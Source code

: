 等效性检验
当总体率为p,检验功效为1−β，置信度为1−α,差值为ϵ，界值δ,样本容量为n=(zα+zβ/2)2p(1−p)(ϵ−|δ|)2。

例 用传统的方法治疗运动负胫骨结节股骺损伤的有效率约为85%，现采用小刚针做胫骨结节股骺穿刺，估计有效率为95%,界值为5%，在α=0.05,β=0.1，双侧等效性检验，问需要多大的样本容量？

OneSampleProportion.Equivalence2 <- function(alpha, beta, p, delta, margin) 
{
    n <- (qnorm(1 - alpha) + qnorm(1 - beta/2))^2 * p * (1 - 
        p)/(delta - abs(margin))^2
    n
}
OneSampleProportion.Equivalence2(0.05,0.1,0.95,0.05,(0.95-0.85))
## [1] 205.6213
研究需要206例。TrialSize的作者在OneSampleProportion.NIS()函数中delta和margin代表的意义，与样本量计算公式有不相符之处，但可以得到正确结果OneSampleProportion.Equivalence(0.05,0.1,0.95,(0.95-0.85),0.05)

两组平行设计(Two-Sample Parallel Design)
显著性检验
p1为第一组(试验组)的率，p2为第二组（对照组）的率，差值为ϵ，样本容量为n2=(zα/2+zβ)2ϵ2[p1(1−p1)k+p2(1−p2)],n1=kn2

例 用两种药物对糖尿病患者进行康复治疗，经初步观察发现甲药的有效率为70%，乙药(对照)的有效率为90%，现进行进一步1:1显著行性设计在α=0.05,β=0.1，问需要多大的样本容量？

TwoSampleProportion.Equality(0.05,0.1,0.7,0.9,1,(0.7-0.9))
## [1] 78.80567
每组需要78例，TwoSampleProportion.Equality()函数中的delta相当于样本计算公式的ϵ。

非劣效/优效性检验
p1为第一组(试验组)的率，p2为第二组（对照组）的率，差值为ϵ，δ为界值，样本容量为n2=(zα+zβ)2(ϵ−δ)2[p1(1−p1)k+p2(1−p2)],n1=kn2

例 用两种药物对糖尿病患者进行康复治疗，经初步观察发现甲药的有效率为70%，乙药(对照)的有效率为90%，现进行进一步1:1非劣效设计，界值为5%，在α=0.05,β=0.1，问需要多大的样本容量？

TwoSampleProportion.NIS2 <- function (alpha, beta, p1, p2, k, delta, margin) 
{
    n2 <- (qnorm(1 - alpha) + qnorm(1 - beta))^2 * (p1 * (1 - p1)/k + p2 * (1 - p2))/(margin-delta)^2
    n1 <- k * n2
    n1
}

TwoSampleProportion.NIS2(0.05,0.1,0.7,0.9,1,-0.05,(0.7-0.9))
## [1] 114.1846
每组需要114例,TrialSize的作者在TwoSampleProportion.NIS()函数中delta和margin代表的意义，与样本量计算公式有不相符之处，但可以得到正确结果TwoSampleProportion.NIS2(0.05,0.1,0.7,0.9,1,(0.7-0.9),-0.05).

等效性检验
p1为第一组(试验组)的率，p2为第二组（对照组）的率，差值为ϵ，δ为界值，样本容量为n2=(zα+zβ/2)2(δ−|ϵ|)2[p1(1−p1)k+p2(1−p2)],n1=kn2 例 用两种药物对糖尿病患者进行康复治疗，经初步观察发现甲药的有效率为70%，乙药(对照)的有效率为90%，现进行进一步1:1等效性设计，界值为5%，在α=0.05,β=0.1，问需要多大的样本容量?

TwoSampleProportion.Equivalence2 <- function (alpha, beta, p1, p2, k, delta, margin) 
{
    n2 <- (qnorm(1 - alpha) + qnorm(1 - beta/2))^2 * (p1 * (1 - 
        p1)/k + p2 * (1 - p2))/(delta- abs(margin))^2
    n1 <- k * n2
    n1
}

■ What is required ■
From the entries above, restate word for word the lines from the line containing "TwoSampleProportion.NIS2 <- function" to the line containing "## [1] 114.1846", both ends included, and nothing more.

■ Result ■
TwoSampleProportion.NIS2 <- function (alpha, beta, p1, p2, k, delta, margin) 
{
    n2 <- (qnorm(1 - alpha) + qnorm(1 - beta))^2 * (p1 * (1 - p1)/k + p2 * (1 - p2))/(margin-delta)^2
    n1 <- k * n2
    n1
}

TwoSampleProportion.NIS2(0.05,0.1,0.7,0.9,1,-0.05,(0.7-0.9))
## [1] 114.1846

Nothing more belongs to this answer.